Your instructions:
A line belongs in the answer only if it contains the word "aber"; copy every such line from the listing below.

Provided data:
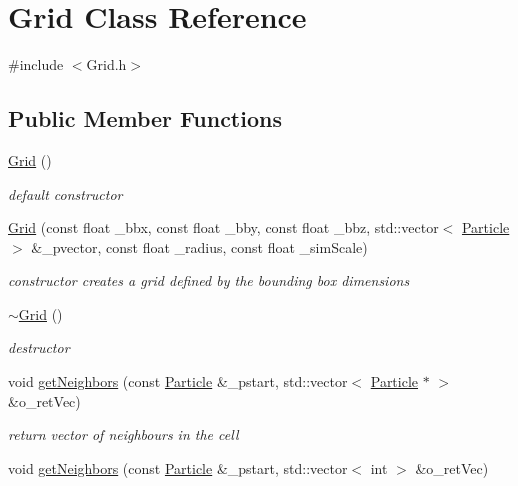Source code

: \hypertarget{classGrid}{
\section{Grid Class Reference}
\label{classGrid}
}


{\ttfamily \#include $<$Grid.h$>$}\subsection*{Public Member Functions}
\begin{DoxyCompactItemize}
\item 
\hyperlink{classGrid_a4ac9ff4f63552b4c61ff90fcb35ad66c}{Grid} ()
\begin{DoxyCompactList}\small\item\em default constructor \item\end{DoxyCompactList}\item 
\hyperlink{classGrid_ab1c364659f2e78f3066a27595f146117}{Grid} (const float \_\-bbx, const float \_\-bby, const float \_\-bbz, std::vector$<$ \hyperlink{classParticle}{Particle} $>$ \&\_\-pvector, const float \_\-radius, const float \_\-simScale)
\begin{DoxyCompactList}\small\item\em constructor creates a grid defined by the bounding box dimensions \item\end{DoxyCompactList}\item 
\hyperlink{classGrid_a3661d0a7f998caaaf8627d7a67072116}{$\sim$Grid} ()
\begin{DoxyCompactList}\small\item\em destructor \item\end{DoxyCompactList}\item 
void \hyperlink{classGrid_a4f593e269e61cdbb9d3057269120e432}{getNeighbors} (const \hyperlink{classParticle}{Particle} \&\_\-pstart, std::vector$<$ \hyperlink{classParticle}{Particle} $\ast$ $>$ \&o\_\-retVec)
\begin{DoxyCompactList}\small\item\em return vector of neighbours in the cell \item\end{DoxyCompactList}\item 
void \hyperlink{classGrid_a1e904362638c9c3f83f6a14fe553f868}{getNeighbors} (const \hyperlink{classParticle}{Particle} \&\_\-pstart, std::vector$<$ int $>$ \&o\_\-retVec)

\end{DoxyCompactItemize}
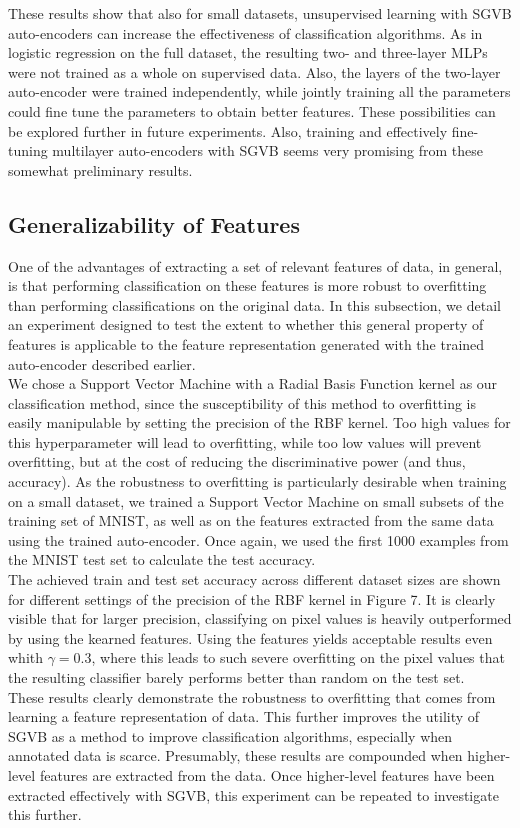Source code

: \documentclass{article}
\begin{document}
These results show that also for small datasets, unsupervised learning with SGVB auto-encoders can increase the effectiveness of classification algorithms. As in logistic regression on the full dataset, the resulting two- and three-layer MLPs were not trained as a whole on supervised data. Also, the layers of the two-layer auto-encoder were trained independently, while jointly training all the parameters could fine tune the parameters to obtain better features. These possibilities can be explored further in future experiments. Also, training and effectively fine-tuning multilayer auto-encoders with SGVB seems very promising from these somewhat preliminary results. 

\subsection{Generalizability of Features}

One of the advantages of extracting a set of relevant features of data, in general, is that performing classification on these features is more robust to overfitting than performing classifications on the original data.  In this subsection, we detail an experiment designed to test the extent to whether this general property of features is applicable to the feature representation generated with the trained auto-encoder described earlier.\\
We chose a Support Vector Machine with a Radial Basis Function kernel as our classification method, since the susceptibility of this method to overfitting is easily manipulable by setting the precision of the RBF kernel. Too high values for this hyperparameter will lead to overfitting, while too low values will prevent overfitting, but at the cost of reducing the discriminative power (and thus, accuracy). As the robustness to overfitting is particularly desirable when training on a small dataset, we trained a Support Vector Machine on small subsets of the training set of MNIST, as well as on the features extracted from the same data using the trained auto-encoder. Once again, we used the first 1000 examples from the MNIST test set to calculate the test accuracy.\\
The achieved train and test set accuracy across different dataset sizes are shown for different settings of the precision of the RBF kernel in Figure 7. It is clearly visible that for larger precision, classifying on pixel values is heavily outperformed by using the kearned features. Using the features yields acceptable results even whith $\gamma = 0.3$, where this leads to such severe overfitting on the pixel values that the resulting classifier barely performs better than random on the test set.\\
These results clearly demonstrate the robustness to overfitting that comes from learning a feature representation of data. This further improves the utility of SGVB as a method to improve classification algorithms, especially when annotated data is scarce. Presumably, these results are compounded when higher-level features are extracted from the data. Once higher-level features have been extracted effectively with SGVB, this experiment can be repeated to investigate this further.
\end{document}

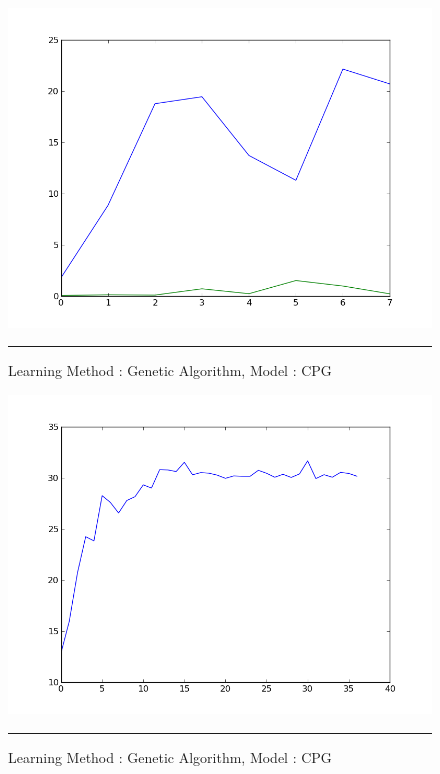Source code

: \begin{figure}[htbp]
    \centering
    \includegraphics[scale=0.5]{Figures/cpg_simplex.png}
    \rule{35em}{0.5pt}
    \caption[Learning Method : GA, Model : CPG]{Learning Method : Genetic Algorithm, Model : CPG}
    \label{fig:cpg_gen}
\end{figure}


\begin{figure}[htbp]
    \centering
    \includegraphics[scale=0.5]{Figures/cpg_gen.png}
    \rule{35em}{0.5pt}
    \caption[Learning Method : GA, Model : CPG]{Learning Method : Genetic Algorithm, Model : CPG}
    \label{fig:cpg_gen}
\end{figure}

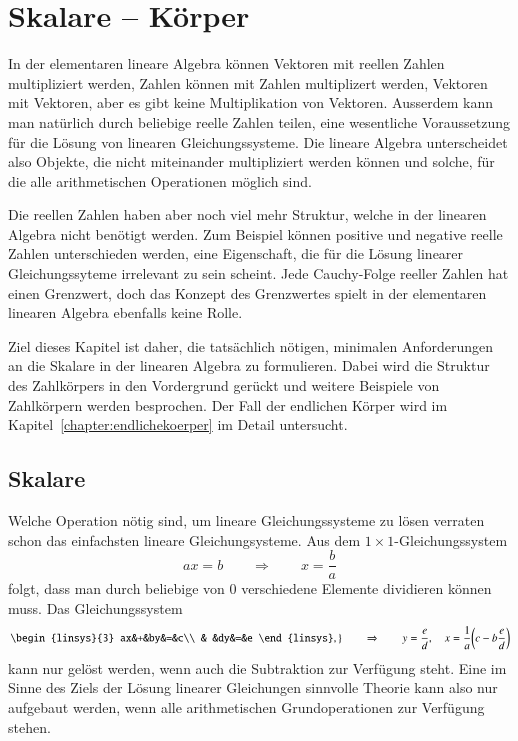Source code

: %
%
%
\section{Skalare -- Körper}
In der elementaren lineare Algebra können Vektoren mit reellen
Zahlen multipliziert werden, Zahlen können mit Zahlen multiplizert
werden, Vektoren mit Vektoren, aber es gibt keine Multiplikation
von Vektoren.
Ausserdem kann man natürlich durch beliebige reelle Zahlen teilen,
eine wesentliche Voraussetzung für die Lösung von linearen Gleichungssysteme.
Die lineare Algebra unterscheidet also Objekte, die nicht miteinander
multipliziert werden können und solche, für die alle arithmetischen
Operationen möglich sind.

Die reellen Zahlen haben aber noch viel mehr Struktur, welche in
der linearen Algebra nicht benötigt werden.
Zum Beispiel können positive und negative reelle Zahlen unterschieden
werden, eine Eigenschaft, die für die Lösung linearer Gleichungssyteme
irrelevant zu sein scheint.
Jede Cauchy-Folge reeller Zahlen hat einen Grenzwert, doch das Konzept
des Grenzwertes spielt in der elementaren linearen Algebra ebenfalls
keine Rolle.

Ziel dieses Kapitel ist daher, die tatsächlich nötigen, minimalen
Anforderungen an die Skalare in der linearen Algebra zu formulieren.
Dabei wird die Struktur des Zahlkörpers in den Vordergrund gerückt
und weitere Beispiele von Zahlkörpern werden besprochen.
Der Fall der endlichen Körper wird im Kapitel~\ref{chapter:endlichekoerper}
im Detail untersucht.

\subsection{Skalare}
Welche Operation nötig sind, um lineare Gleichungssysteme zu lösen
verraten schon das einfachsten lineare Gleichungsysteme.
Aus dem $1\times 1$-Gleichungssystem 
\[
ax=b\qquad\Rightarrow\qquad x=\frac{b}{a}
\]
folgt, dass man durch beliebige von $0$ verschiedene Elemente dividieren
können muss.
Das Gleichungssystem
\[
\left.
\begin{linsys}{3}
ax&+&by&=&c\\
  & &dy&=&e
\end{linsys},
\right\}
\qquad\Rightarrow\qquad
y=\frac{e}{d},\quad
x=\frac1{a}\biggl(c-b\frac{e}{d}\biggr)
\]
kann nur gelöst werden, wenn auch die Subtraktion zur Verfügung steht.
Eine im Sinne des Ziels der Lösung linearer Gleichungen sinnvolle 
Theorie kann also nur aufgebaut werden, wenn alle arithmetischen
Grundoperationen zur Verfügung stehen.

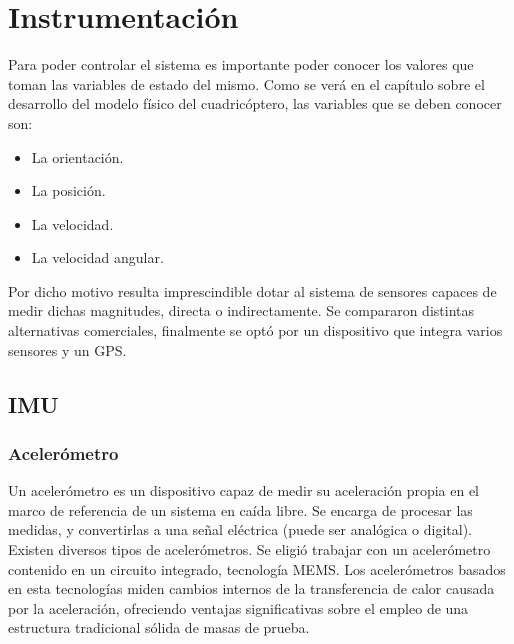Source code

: \documentclass[main]{subfiles}
\begin{document}
\section{Instrumentaci\'on}

Para poder controlar el sistema es importante poder conocer los valores que toman las variables de estado del mismo. Como se ver\'a en el cap\'itulo sobre el desarrollo del modelo f\'isico del cuadric\'optero, las variables que se deben conocer son:

\begin{itemize}
\item La orientaci\'on.
\item La posici\'on.
\item La velocidad.
\item La velocidad angular.
\end{itemize}

Por dicho motivo resulta imprescindible dotar al sistema de sensores capaces de medir dichas magnitudes, directa o indirectamente. Se compararon distintas alternativas comerciales, finalmente se opt\'o por un dispositivo que integra varios sensores y un GPS.
\subsection{IMU}

\subsubsection{Aceler\'ometro}
\label{acelerometro}

Un aceler\'ometro es un dispositivo capaz de medir su aceleraci\'on propia en el marco de referencia de un sistema en ca\'ida libre. Se encarga de procesar las medidas, y convertirlas a una se\~nal el\'ectrica (puede ser anal\'ogica o digital).\\

Existen diversos tipos de aceler\'ometros. Se eligi\'o trabajar con un aceler\'ometro contenido en un circuito integrado, tecnolog\'ia MEMS. Los aceler\'ometros basados en esta tecnolog\'ias miden cambios internos de la transferencia de calor causada por la aceleraci\'on, ofreciendo ventajas significativas sobre el empleo de una estructura tradicional s\'olida de masas de prueba.\\
\end{document}

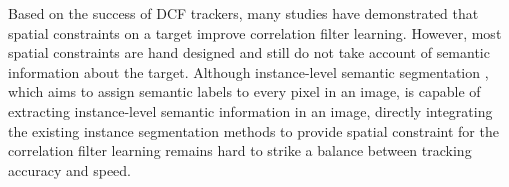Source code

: Based on the success of DCF trackers, many studies \cite{Danelljan2015LearningSR, Lukezic2017DiscriminativeCF} have demonstrated that spatial constraints on a target improve correlation filter learning. However, most spatial constraints are hand designed and still do not take account of semantic information about the target. Although instance-level semantic segmentation \cite{Pinheiro2015LearningTS, Zhang2019ProgressivelyDN}, which aims to assign semantic labels to every pixel in an image, is capable of extracting instance-level semantic information in an image, directly integrating the existing instance segmentation methods to provide spatial constraint for the correlation filter learning remains hard to strike a balance between tracking accuracy and speed.

\begin{figure}
\centering
              \hspace{-0.6em}        
              \hspace{-0.6em}        
              \hspace{-0.6em}        
              \hspace{-0.6em}        
    \\[0.2ex]

\end{figure}
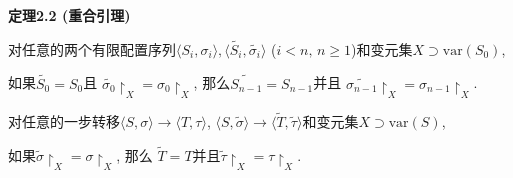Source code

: \documentclass[UTF8]{ctexart}
\begin{document}
\hypertarget{sec:定理2.2}{}
\noindent\textbf{定理2.2 (重合引理)}

对任意的两个有限配置序列$\langle S_i,\sigma_i\rangle,
\langle\widetilde{S_i},\widetilde{\sigma_i}\rangle$
($i<n,\,n\geqslant 1$)和变元集$X\supset\mathrm{var}(S_0)$,

\vspace{1pt}
如果$\widetilde{S_0}=S_0$且
$\widetilde{\sigma_0}\!\restriction_X=\sigma_0\!\restriction_X$,
那么$\widetilde{S_{n-1}}=S_{n-1}$并且
$\widetilde{\sigma_{n-1}}\!\restriction_X=\sigma_{n-1}\!\restriction_X$.


\vspace{1pt}\hspace{-1em}
对任意的一步转移$\langle S,\sigma\rangle\to\langle T,\tau\rangle$,
$\langle S,\widetilde{\sigma}\rangle\to
\langle\widetilde{T},\widetilde{\tau}\rangle$和变元集$X\supset\mathrm{var}(S)$,

\vspace{1pt}\hspace{2.17em}
如果$\widetilde{\sigma}\!\restriction_X=\sigma\!\restriction_X$, 那么
$\widetilde{T}=T$并且$\widetilde{\tau}\!\restriction_X=\tau\!\restriction_X$.

\vspace{3pt}
\end{document}
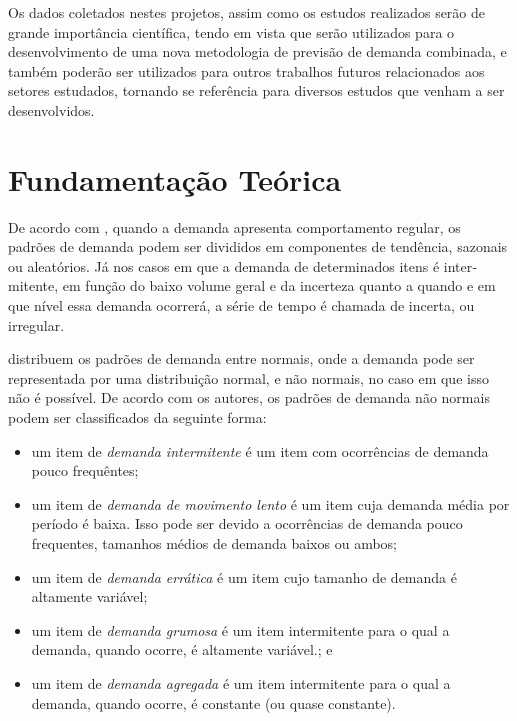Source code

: \documentclass[11pt,letterpaper,twocolumn]{article}
\begin{document}
Os dados coletados nestes projetos, assim como os estudos realizados serão de grande importância científica, tendo em vista que serão utilizados para o desenvolvimento de uma nova metodologia de previsão de demanda combinada, e também poderão ser utilizados para outros trabalhos futuros relacionados aos setores estudados, tornando se referência para diversos estudos que venham a ser desenvolvidos.

\section{Fundamentação Teórica}


De acordo com \cite{Ballou2006}, quando a demanda apresenta comportamento regular, os padrões de demanda podem ser divididos em compo­nentes de tendência, sazonais ou aleatórios. Já nos casos em que a demanda de determinados itens é inter­mitente, em função do baixo volume geral e da incerte­za quanto a quando e em que nível essa demanda ocor­rerá, a série de tempo é chamada de incerta, ou irregu­lar.

\cite{BoylanEtAl2008} distribuem os padrões de demanda entre normais, onde a demanda pode ser representada por uma distribuição normal, e não normais, no caso em que isso não é possível. De acordo com os autores, os padrões de demanda não normais podem ser classificados da seguinte forma:

\begin{itemize}
  \item um item de \emph{demanda intermitente} é um item com ocorrências de demanda pouco frequêntes;
  \item um item de \emph{demanda de movimento lento} é um item cuja demanda média por período é baixa. Isso pode ser devido a ocorrências de demanda pouco frequentes, tamanhos médios de demanda baixos ou ambos;
  \item um item de \emph{demanda errática} é um item cujo tamanho de demanda é altamente variável;
  \item um item de \emph{demanda grumosa} é um item intermitente para o qual a demanda, quando ocorre, é altamente variável.; e
  \item um item de \emph{demanda agregada} é um item intermitente para o qual a demanda, quando ocorre, é constante (ou quase constante).
\end{itemize}
\end{document}
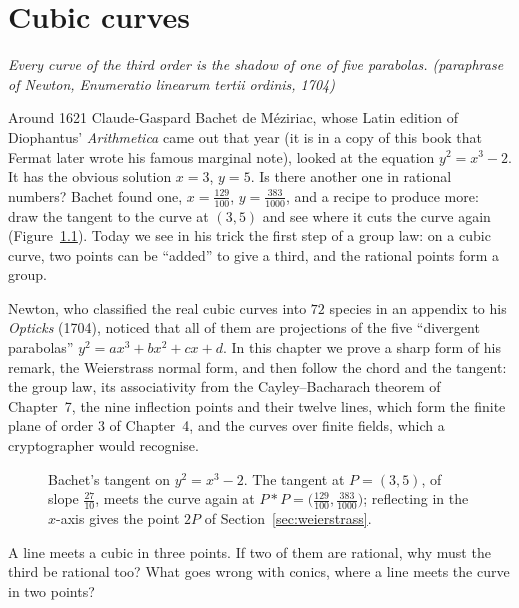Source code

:\chapter{Cubic curves}\label{ch:cubics}

\begin{center}\itshape
Every curve of the third order is the shadow of one of five parabolas.
\upshape(paraphrase of Newton, \emph{Enumeratio linearum tertii ordinis}, 1704)
\end{center}

Around 1621 Claude-Gaspard Bachet de M\'eziriac, whose Latin edition of Diophantus' \emph{Arithmetica} came out that year (it is in a copy of this
book that Fermat later wrote his famous marginal note), looked at the equation $y^2=x^3-2$. It has the obvious solution $x=3$, $y=5$. Is there another
one in rational numbers? Bachet found one, $x=\frac{129}{100}$, $y=\frac{383}{1000}$, and a recipe to produce more: draw the tangent to the curve at
$(3,5)$ and see where it cuts the curve again (Figure~\ref{fig:bachet}). Today we see in his trick the first step of a group law: on a cubic curve, two
points can be ``added'' to give a third, and the rational points form a group.

Newton, who classified the real cubic curves into $72$ species in an appendix to his \emph{Opticks} (1704), noticed that all of them are projections of
the five ``divergent parabolas'' $y^2=ax^3+bx^2+cx+d$. In this chapter we prove a sharp form of his remark, the Weierstrass normal form, and then follow
the chord and the tangent: the group law, its associativity from the Cayley--Bacharach theorem of Chapter~7, the nine inflection points and their twelve
lines, which form the finite plane of order $3$ of Chapter~4, and the curves over finite fields, which a cryptographer would recognise.

\begin{figure}[ht]
\centering
{}
\caption{Bachet's tangent on $y^2=x^3-2$. The tangent at $P=(3,5)$, of slope $\frac{27}{10}$, meets the curve again at
$P*P=\bigl(\frac{129}{100},\frac{383}{1000}\bigr)$; reflecting in the $x$-axis gives the point $2P$ of Section~\ref{sec:weierstrass}.}
\label{fig:bachet}
\end{figure}

\begin{think}
A line meets a cubic in three points. If two of them are rational, why must the third be rational too? What goes wrong with conics, where a line meets
the curve in two points?
\end{think}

Result of this task:
werden, Vektoren mit Vektoren, aber es gibt keine Multiplikation
Die reellen Zahlen haben aber noch viel mehr Struktur, welche in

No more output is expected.